Although there was public support for her attempt to break the then record of 15 days for the flight, set by a man, her bid was not warmly welcomed by all in officialdom.
"Adventuresses like Miss Johnson should be protected from themselves and not permitted to venture alone upon such a dangerous undertaking for purely selfish needs," sniffed a British diplomat in an internal note.
The document was among a collection of papers released on Tuesday for the first time by the National Archives.

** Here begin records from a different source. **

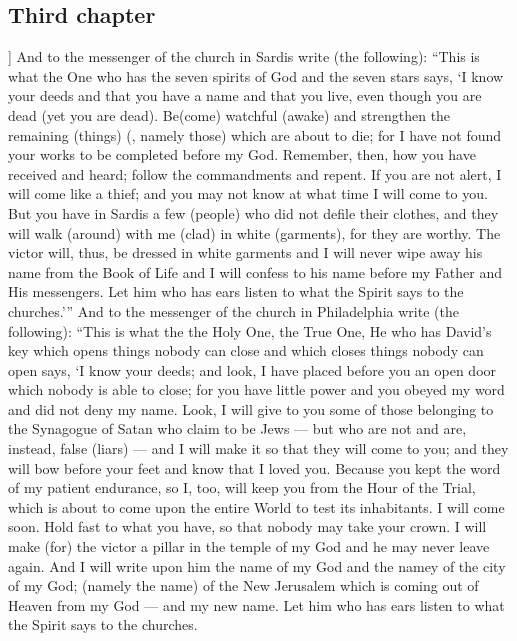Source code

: \begin{pages}
\begin{Rightside}
        			\chapter*{Third chapter}
				]
		And to the messenger of the church in Sardis write (the following): “This is what the One who has the seven spirits of God and the seven stars says, ‘I know your deeds and that you have a name and that you live, even though you are dead (yet you are dead). Be(come) watchful (awake) and strengthen the remaining (things) (, namely those) which are about to die; for I have not found your works to be completed before my God. Remember, then, how you have received and heard; follow the commandments and repent. If you are not alert, I will come like a thief; and you may not know at what time I will come to you.
		\pend
		\pstart
		But you have in Sardis a few (people) who did not defile their clothes, and they will walk (around) with me (clad) in white (garments), for they are worthy. The victor will, thus, be dressed in white garments and I will never wipe away his name from the Book of Life and I will confess to his name before my Father and His messengers. Let him who has ears listen to what the Spirit says to the churches.’”
		\pend
		\pstart
		And to the messenger of the church in Philadelphia write (the following): “This is what the the Holy One, the True One, He who has David’s key which opens things nobody can close and which closes things nobody can open says, ‘I know your deeds; and look, I have placed before you an open door which nobody is able to close; for you have little power and you obeyed my word and did not deny my name. Look, I will give to you some of those belonging to the Synagogue of Satan who claim to be Jews — but who are not and are, instead, false (liars) — and I will make it so that they will come to you; and they will bow before your feet and know that I loved you. Because you kept the word of my patient endurance, so I, too, will keep you from the Hour of the Trial, which is about to come upon the entire World to test its inhabitants. I will come soon. Hold fast to what you have, so that nobody may take your crown. I will make (for) the victor a pillar in the temple of my God and he may never leave again. And I will write upon him the name of my God and the namey of the city of my God; (namely the name) of the New Jerusalem which is coming out of Heaven from my God — and my new name. Let him who has ears listen to what the Spirit says to the churches.
		\pend
		\pstart

\end{Rightside}
\end{pages}
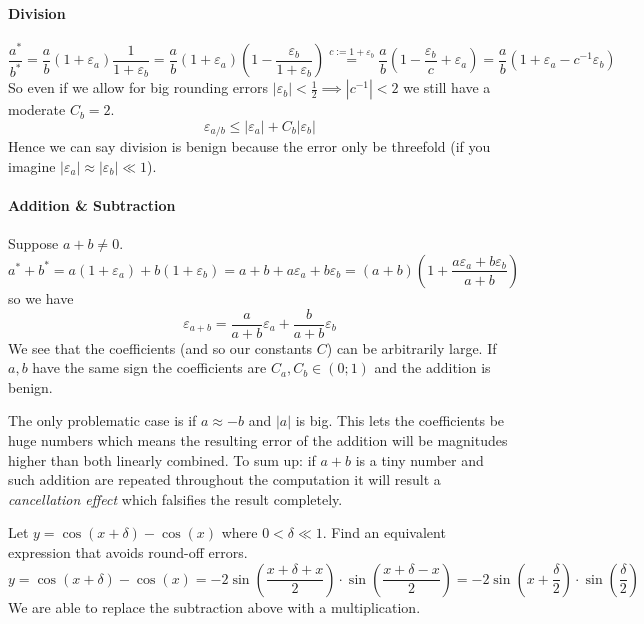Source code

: \paragraph{Division}
\[\frac{a^\ast}{b^\ast} = \frac{a}{b} (1 + \varepsilon_a)\frac{1}{1 + \varepsilon_b} = \frac{a}{b} (1 + \varepsilon_a)\left(1 - \frac{\varepsilon_b}{1 + \varepsilon_b}\right) \overset{c := 1 + \varepsilon_b}{=} \frac{a}{b} \left(1 - \frac{\varepsilon_b}{c} + \varepsilon_a\right) = \frac{a}{b} (1 + \varepsilon_a - c^{-1} \varepsilon_b)\]
So even if we allow for big rounding errors \(|\varepsilon_b| < \frac{1}{2} \implies |c^{-1}| < 2\) we still have a moderate \(C_b = 2\).
\[\varepsilon_{a/b} \leq |\varepsilon_a| + C_b|\varepsilon_b|\]
Hence we can say division is benign because the error only be threefold (if you imagine \(|\varepsilon_a| \approx |\varepsilon_b| \ll 1\)).

\paragraph{Addition \& Subtraction}
Suppose \(a + b \neq 0\).
\[a^\ast + b^\ast = a(1 + \varepsilon_a) + b(1 + \varepsilon_b) = a + b + a\varepsilon_a + b\varepsilon_b = (a + b)\left(1 + \frac{a\varepsilon_a + b \varepsilon_b}{a + b}\right)\]
so we have
\[\varepsilon_{a + b} = \frac{a}{a + b} \varepsilon_a + \frac{b}{a + b}\varepsilon_b\]
We see that the coefficients (and so our constants \(C\)) can be arbitrarily large.
If \(a, b\) have the same sign the coefficients are \(C_a, C_b \in (0; 1)\) and the addition is benign.

The only problematic case is if \(a \approx -b\) and \(|a|\) is big.
This lets the coefficients be huge numbers which means the resulting error of the addition will be magnitudes higher than both linearly combined.
To sum up: if \(a + b\) is a tiny number and such addition are repeated throughout the computation it will result a \emph{cancellation effect} which falsifies the result completely.

\begin{example}
   Let \(y = \cos(x + \delta) - \cos(x)\) where \(0 < \delta \ll 1\).
   Find an equivalent expression that avoids round-off errors.
   \[y = \cos(x + \delta) - \cos(x) = -2\sin\left(\frac{x + \delta + x}{2}\right) \cdot \sin\left(\frac{x + \delta - x}{2}\right) = -2 \sin\left(x + \frac{\delta}{2}\right) \cdot \sin\left(\frac{\delta}{2}\right)\]
   We are able to replace the subtraction above with a multiplication.
\end{example}

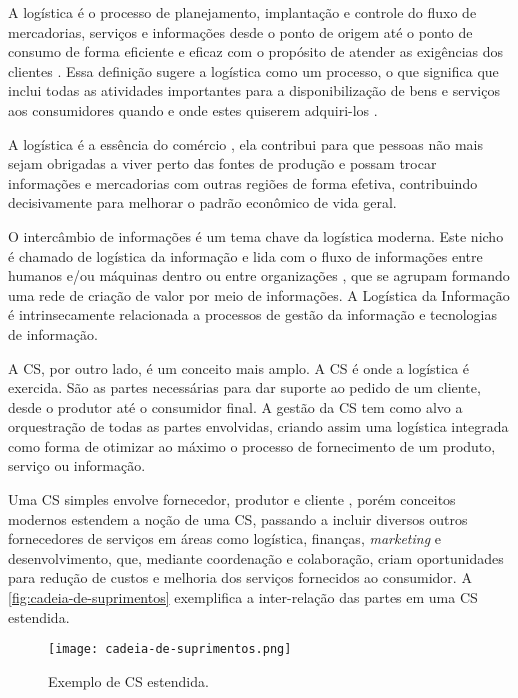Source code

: A logística é o processo de planejamento, implantação e controle do fluxo de mercadorias, serviços e informações desde o ponto de origem até o ponto de consumo de forma eficiente e eficaz com o propósito de atender as exigências dos clientes \cite{cscmp2013supplychainglossary}. Essa definição sugere a logística como um processo, o que significa que inclui todas as atividades importantes para a disponibilização de bens e serviços aos consumidores quando e onde estes quiserem adquiri-los \cite{ballou2006cadeiasuprimentos}.

A logística é a essência do comércio \cite{ballou2006cadeiasuprimentos}, ela contribui para que pessoas não mais sejam obrigadas a viver perto das fontes de produção e possam trocar informações e mercadorias com outras regiões de forma efetiva, contribuindo decisivamente para melhorar o padrão econômico de vida geral.

O intercâmbio de informações é um tema chave da logística moderna. Este nicho é chamado de logística da informação e lida com o fluxo de informações entre humanos e/ou máquinas dentro ou entre organizações \cite{haftor2011information}, que se agrupam formando uma rede de criação de valor por meio de informações. A Logística da Informação é intrinsecamente relacionada a processos de gestão da informação e tecnologias de informação.

A CS, por outro lado, é um conceito mais amplo. A CS é onde a logística é exercida. São as partes necessárias para dar suporte ao pedido de um cliente, desde o produtor até o consumidor final. A gestão da CS tem como alvo a orquestração de todas as partes envolvidas, criando assim uma logística integrada como forma de otimizar ao máximo o processo de fornecimento de um produto, serviço ou informação.

Uma CS simples envolve fornecedor, produtor e cliente \cite{hugos2018supplychain}, porém conceitos modernos estendem a noção de uma CS, passando a incluir diversos outros fornecedores de serviços em áreas como logística, finanças, \textit{marketing} e desenvolvimento, que, mediante coordenação e colaboração, criam oportunidades para redução de custos e melhoria dos serviços fornecidos ao consumidor. A \autoref{fig:cadeia-de-suprimentos} exemplifica a inter-relação das partes em uma CS estendida.

\begin{figure}[htb]
	\centering
	\texttt{[image: cadeia-de-suprimentos.png]}
	\caption{Exemplo de CS estendida.}
	\label{fig:cadeia-de-suprimentos}
\end{figure}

"No radio apparatus or camera will be carried, but Miss Johnson will take a Browning pistol and 100 rounds of ammunition for use in emergency," said a wire circulated to British diplomatic missions in countries on her route.
A rookie pilot who had been flying less than a year, Johnson still had no plane to fly less than a month before she was due to take off for the 10,000 mile trip.
"Miss Johnson has not yet obtained financial back-up. Please hold (flight approval) up till we hear further from her," an Air Ministry memo dated April 10, 1930 shows.
Johnson eventually got hold of a single-engined De Havilland Moth and took off on May 5. It took 19 days to complete the epic journey, leaving her four days shy of the record.
Johnson went on to undertake numerous solo flights in the 1930s. She was killed when she crashed into the Thames Estuary in 1941.
Her body was never recovered and there were suggestions she was on a secret wartime mission or even that she was shot down by British gunners who mistook her aircraft for an enemy bomber.